Nvidia Post-Volta (Ampere?) Rumor and Speculation Thread

Discussion in 'Architecture and Products' started by Geeforcer, Nov 12, 2017.

Tags:
  1. 3dilettante

    Legend Alpha

    Joined:
    Sep 15, 2003
    Messages:
    8,122
    Likes Received:
    2,873
    Location:
    Well within 3d
    Given the lack of such optimization in games, that would just make it more obvious.
    I think it was mentioned at least early on that some of the kernels were using instructions not being generated for standard APIs at the time, so that's another tell.

    The thing about duty cycling or throttling is that it's below the level of the shader, and the shader itself is subject to analysis by the driver.
    Hardware vendors these days may not consistently use the monitoring and trusted-computing aspects of their platforms for this specific purpose, but they do for others.

    A miner could try to hack their way through or build their own software tool chain, but that costs them too and it's not a common skill set.
    Competitive pressures also go against trying to take such a lucrative find and broadcasting it.

    Perhaps some of the tweaks or override settings could be put on a timer as well, just to raise the time it takes to build out a mining rack.
    They could pay a bit extra to unlock things faster--creating micro transactions for mining hardware.
     
  2. mrcorbo

    mrcorbo Foo Fighter
    Veteran

    Joined:
    Dec 8, 2004
    Messages:
    3,564
    Likes Received:
    1,981
    I'm out of my depth here, but I've caught some of the semi-public development of the AMD GCN3-optimized Lyra2Re2 kernal (NextMiner) as it is discussed over on the Vertcoin Discord and they are compiling initial shader code and then patching in custom GCN3 assembly for all the performance-critical parts.
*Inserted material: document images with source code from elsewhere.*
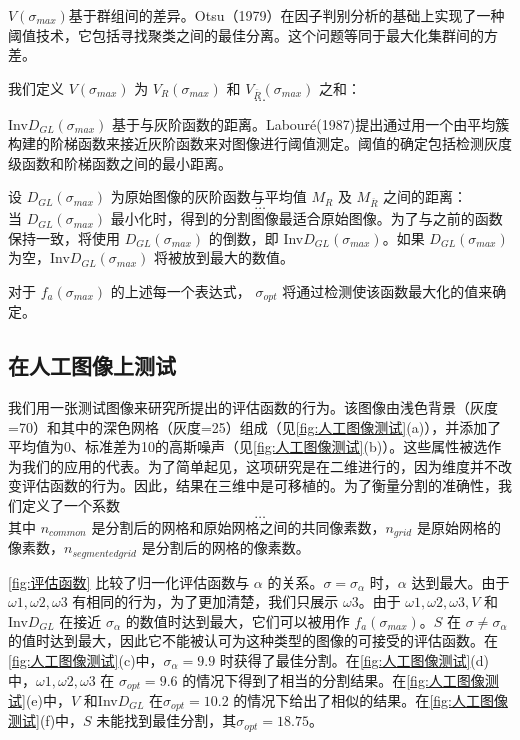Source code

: $V(\sigma_{max})$基于群组间的差异。Otsu（1979）\cite{otsu1979threshold}在因子判别分析的基础上实现了一种阈值技术，它包括寻找聚类之间的最佳分离。这个问题等同于最大化集群间的方差。

我们定义 $V(\sigma_{max})$ 为 $V_{R}(\sigma_{max})$ 和 $V_{\overline{R}}(\sigma_{max})$ 之和：
\begin{equation}
    \dots
\end{equation}

Inv$D_{GL}(\sigma_{max})$ 基于与灰阶函数的距离。Labouré(1987)\cite{laboure1987feasibility}提出通过用一个由平均簇构建的阶梯函数来接近灰阶函数来对图像进行阈值测定。阈值的确定包括检测灰度级函数和阶梯函数之间的最小距离。

设 $D_{GL}(\sigma_{max})$ 为原始图像的灰阶函数与平均值 $M_R$ 及 $M_{\overline{R}}$ 之间的距离：
\begin{equation}
    \dots
\end{equation}
当 $D_{GL}(\sigma_{max})$ 最小化时，得到的分割图像最适合原始图像。为了与之前的函数保持一致，将使用 $D_{GL}(\sigma_{max})$ 的倒数，即 Inv$D_{GL}(\sigma_{max})$。如果 $D_{GL}(\sigma_{max})$ 为空，Inv$D_{GL}(\sigma_{max})$ 将被放到最大的数值。

对于 $f_{a}(\sigma_{max})$ 的上述每一个表达式， $\sigma_{opt}$ 将通过检测使该函数最大化的值来确定。

\subsection{在人工图像上测试}\label{sec:test}

我们用一张测试图像来研究所提出的评估函数的行为。该图像由浅色背景（灰度=70）和其中的深色网格（灰度=25）组成（见\cref{fig:人工图像测试}(a)），并添加了平均值为0、标准差为10的高斯噪声（见\cref{fig:人工图像测试}(b)）。这些属性被选作为我们的应用的代表。为了简单起见，这项研究是在二维进行的，因为维度并不改变评估函数的行为。因此，结果在三维中是可移植的。为了衡量分割的准确性，我们定义了一个系数
\begin{equation}
    \dots
\end{equation}
其中 $n_{common}$ 是分割后的网格和原始网格之间的共同像素数，$n_{grid}$ 是原始网格的像素数，$n_{segmented grid}$ 是分割后的网格的像素数。

\cref{fig:评估函数} 比较了归一化评估函数与 $\alpha$ 的关系。$\sigma = \sigma_{\alpha}$ 时，$\alpha$ 达到最大。由于 $\omega1,\omega2,\omega3$ 有相同的行为，为了更加清楚，我们只展示 $\omega3$。由于 $\omega1,\omega2,\omega3,V$ 和 Inv$D_{GL}$ 在接近 $\sigma_{\alpha}$ 的数值时达到最大，它们可以被用作 $f_{a}(\sigma_{max})$。$S$ 在 $\sigma \neq \sigma_{\alpha}$ 的值时达到最大，因此它不能被认可为这种类型的图像的可接受的评估函数。在\cref{fig:人工图像测试}(c)中，$\sigma_{\alpha} = 9.9$ 时获得了最佳分割。在\cref{fig:人工图像测试}(d)中，$\omega1,\omega2,\omega3$ 在 $\sigma_{opt} = 9.6$ 的情况下得到了相当的分割结果。在\cref{fig:人工图像测试}(e)中，$V$ 和Inv$D_{GL}$ 在$\sigma_{opt} = 10.2$ 的情况下给出了相似的结果。在\cref{fig:人工图像测试}(f)中，$S$ 未能找到最佳分割，其$\sigma_{opt} = 18.75$。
That level of optimization seemed to me to be past the point of where the driver would be able to effect what it was doing, but maybe I'm mistaken?
     
  3. entity279

    Veteran Regular Subscriber

    Joined:
    May 12, 2008
    Messages:
    1,229
    Likes Received:
    422
    Location:
    Romania
    One ideea would be to code the power management engine to throttle the chip. It probably has the ability to measure usage of cathegories of instructions. Not dissimilar with intel's reduced clocks in avx code, but applying that principle in an exaggerated manner , of course
     
  4. Kaotik

    Kaotik Drunk Member
    Legend

    Joined:
    Apr 16, 2003
    Messages:
    8,166
    Likes Received:
    1,836
    Location:
    Finland

    The latter of the two is what TPU used as a source and Inquirer has never ever been reliable source for anything. And even then, it's speculation, not fact like you make it out to be
     
  5. DavidGraham

    Veteran

    Joined:
    Dec 22, 2009
    Messages:
    2,749
    Likes Received:
    2,515
    I seem to remember the Inquirer was the one who broke out the meltdown and specter story.
    It's just convenient that's all. Earlier CarstenS posted a link about a potential NVIDIA block for mining on consumer hardware. Now we hear about a potential NVIDIA specific mining SKU, connect the dots.
    It's all rumors at this point, but they are convenient indeed.
     
  6. Kaotik

    Kaotik Drunk Member
    Legend

    Joined:
    Apr 16, 2003
    Messages:
    8,166
    Likes Received:
    1,836
    Location:
    Finland
    Actually it was The Register (and Reddit)
    I suppose one could mistake The Register for The Inquirer, same color scheme etc
     
  7. Arun

    Arun Unknown.
    Moderator Legend Veteran

    Joined:
    Aug 28, 2002
    Messages:
    5,023
    Likes Received:
    299
    Location:
    UK
    Agreed it'd be a bloody shame to waste Turing's name on such a frivolous thing... To focus his legacy just on Enigma feels inadequate! But it does seem about time for NVIDIA to split their architecture into "Graphics" (Ampere?) vs "HPC/AI" (Turing?) given the increasingly large size of the latter (+GP100/GV100 barely being sold for graphics) and I suppose you could try reusing the latter for crypto, rather than the former as miners do today...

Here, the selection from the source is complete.